::: DATA PROVIDED

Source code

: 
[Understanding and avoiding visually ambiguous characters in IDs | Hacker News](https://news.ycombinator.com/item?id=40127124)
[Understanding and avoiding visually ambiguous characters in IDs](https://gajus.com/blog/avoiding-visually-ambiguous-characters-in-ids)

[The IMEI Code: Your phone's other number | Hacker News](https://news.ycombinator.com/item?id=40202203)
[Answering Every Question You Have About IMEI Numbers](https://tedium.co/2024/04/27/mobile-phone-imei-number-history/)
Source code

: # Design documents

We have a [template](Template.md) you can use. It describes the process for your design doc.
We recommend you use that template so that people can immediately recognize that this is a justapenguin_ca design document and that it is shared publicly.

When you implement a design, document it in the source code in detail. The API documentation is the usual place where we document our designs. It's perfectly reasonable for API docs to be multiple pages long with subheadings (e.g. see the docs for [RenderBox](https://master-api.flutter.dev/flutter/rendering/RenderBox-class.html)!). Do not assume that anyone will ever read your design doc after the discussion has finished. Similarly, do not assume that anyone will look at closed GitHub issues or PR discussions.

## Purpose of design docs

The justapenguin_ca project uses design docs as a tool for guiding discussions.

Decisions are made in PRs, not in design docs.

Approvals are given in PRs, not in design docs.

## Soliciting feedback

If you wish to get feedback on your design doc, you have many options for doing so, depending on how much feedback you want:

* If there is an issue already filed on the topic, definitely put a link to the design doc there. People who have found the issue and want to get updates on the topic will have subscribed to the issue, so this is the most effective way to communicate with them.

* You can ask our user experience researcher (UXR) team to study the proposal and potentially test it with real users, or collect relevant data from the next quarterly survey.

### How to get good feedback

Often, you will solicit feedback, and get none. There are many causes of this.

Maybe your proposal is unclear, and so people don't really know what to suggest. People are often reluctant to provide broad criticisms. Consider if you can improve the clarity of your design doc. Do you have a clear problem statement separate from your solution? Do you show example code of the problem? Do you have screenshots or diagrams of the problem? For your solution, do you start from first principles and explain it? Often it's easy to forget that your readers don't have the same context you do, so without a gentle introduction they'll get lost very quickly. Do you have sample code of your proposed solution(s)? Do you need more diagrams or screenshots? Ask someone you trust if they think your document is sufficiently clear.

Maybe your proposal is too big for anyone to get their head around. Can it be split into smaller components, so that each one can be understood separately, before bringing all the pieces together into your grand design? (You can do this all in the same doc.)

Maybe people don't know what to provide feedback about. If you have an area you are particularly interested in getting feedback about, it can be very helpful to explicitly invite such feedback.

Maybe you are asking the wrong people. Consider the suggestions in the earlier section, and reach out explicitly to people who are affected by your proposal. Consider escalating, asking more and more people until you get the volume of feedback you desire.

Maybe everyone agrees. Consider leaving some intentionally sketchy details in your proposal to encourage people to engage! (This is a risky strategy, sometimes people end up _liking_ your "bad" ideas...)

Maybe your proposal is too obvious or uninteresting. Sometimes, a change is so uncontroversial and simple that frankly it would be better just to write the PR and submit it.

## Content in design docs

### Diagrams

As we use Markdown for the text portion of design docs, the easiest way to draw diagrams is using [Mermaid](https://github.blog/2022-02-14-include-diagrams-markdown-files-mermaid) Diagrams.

::::::

__WHAT THE TASK ASKS__
The material is to be transcribed once more, exactly and completely.

__SOLUTION FOR THIS TASK__
Source code

: 
[Understanding and avoiding visually ambiguous characters in IDs | Hacker News](https://news.ycombinator.com/item?id=40127124)
[Understanding and avoiding visually ambiguous characters in IDs](https://gajus.com/blog/avoiding-visually-ambiguous-characters-in-ids)

[The IMEI Code: Your phone's other number | Hacker News](https://news.ycombinator.com/item?id=40202203)
[Answering Every Question You Have About IMEI Numbers](https://tedium.co/2024/04/27/mobile-phone-imei-number-history/)
Source code

: # Design documents

We have a [template](Template.md) you can use. It describes the process for your design doc.
We recommend you use that template so that people can immediately recognize that this is a justapenguin_ca design document and that it is shared publicly.

When you implement a design, document it in the source code in detail. The API documentation is the usual place where we document our designs. It's perfectly reasonable for API docs to be multiple pages long with subheadings (e.g. see the docs for [RenderBox](https://master-api.flutter.dev/flutter/rendering/RenderBox-class.html)!). Do not assume that anyone will ever read your design doc after the discussion has finished. Similarly, do not assume that anyone will look at closed GitHub issues or PR discussions.

## Purpose of design docs

The justapenguin_ca project uses design docs as a tool for guiding discussions.

Decisions are made in PRs, not in design docs.

Approvals are given in PRs, not in design docs.

## Soliciting feedback

If you wish to get feedback on your design doc, you have many options for doing so, depending on how much feedback you want:

* If there is an issue already filed on the topic, definitely put a link to the design doc there. People who have found the issue and want to get updates on the topic will have subscribed to the issue, so this is the most effective way to communicate with them.

* You can ask our user experience researcher (UXR) team to study the proposal and potentially test it with real users, or collect relevant data from the next quarterly survey.

### How to get good feedback

Often, you will solicit feedback, and get none. There are many causes of this.

Maybe your proposal is unclear, and so people don't really know what to suggest. People are often reluctant to provide broad criticisms. Consider if you can improve the clarity of your design doc. Do you have a clear problem statement separate from your solution? Do you show example code of the problem? Do you have screenshots or diagrams of the problem? For your solution, do you start from first principles and explain it? Often it's easy to forget that your readers don't have the same context you do, so without a gentle introduction they'll get lost very quickly. Do you have sample code of your proposed solution(s)? Do you need more diagrams or screenshots? Ask someone you trust if they think your document is sufficiently clear.

Maybe your proposal is too big for anyone to get their head around. Can it be split into smaller components, so that each one can be understood separately, before bringing all the pieces together into your grand design? (You can do this all in the same doc.)

Maybe people don't know what to provide feedback about. If you have an area you are particularly interested in getting feedback about, it can be very helpful to explicitly invite such feedback.

Maybe you are asking the wrong people. Consider the suggestions in the earlier section, and reach out explicitly to people who are affected by your proposal. Consider escalating, asking more and more people until you get the volume of feedback you desire.

Maybe everyone agrees. Consider leaving some intentionally sketchy details in your proposal to encourage people to engage! (This is a risky strategy, sometimes people end up _liking_ your "bad" ideas...)

Maybe your proposal is too obvious or uninteresting. Sometimes, a change is so uncontroversial and simple that frankly it would be better just to write the PR and submit it.

## Content in design docs

### Diagrams

As we use Markdown for the text portion of design docs, the easiest way to draw diagrams is using [Mermaid](https://github.blog/2022-02-14-include-diagrams-markdown-files-mermaid) Diagrams.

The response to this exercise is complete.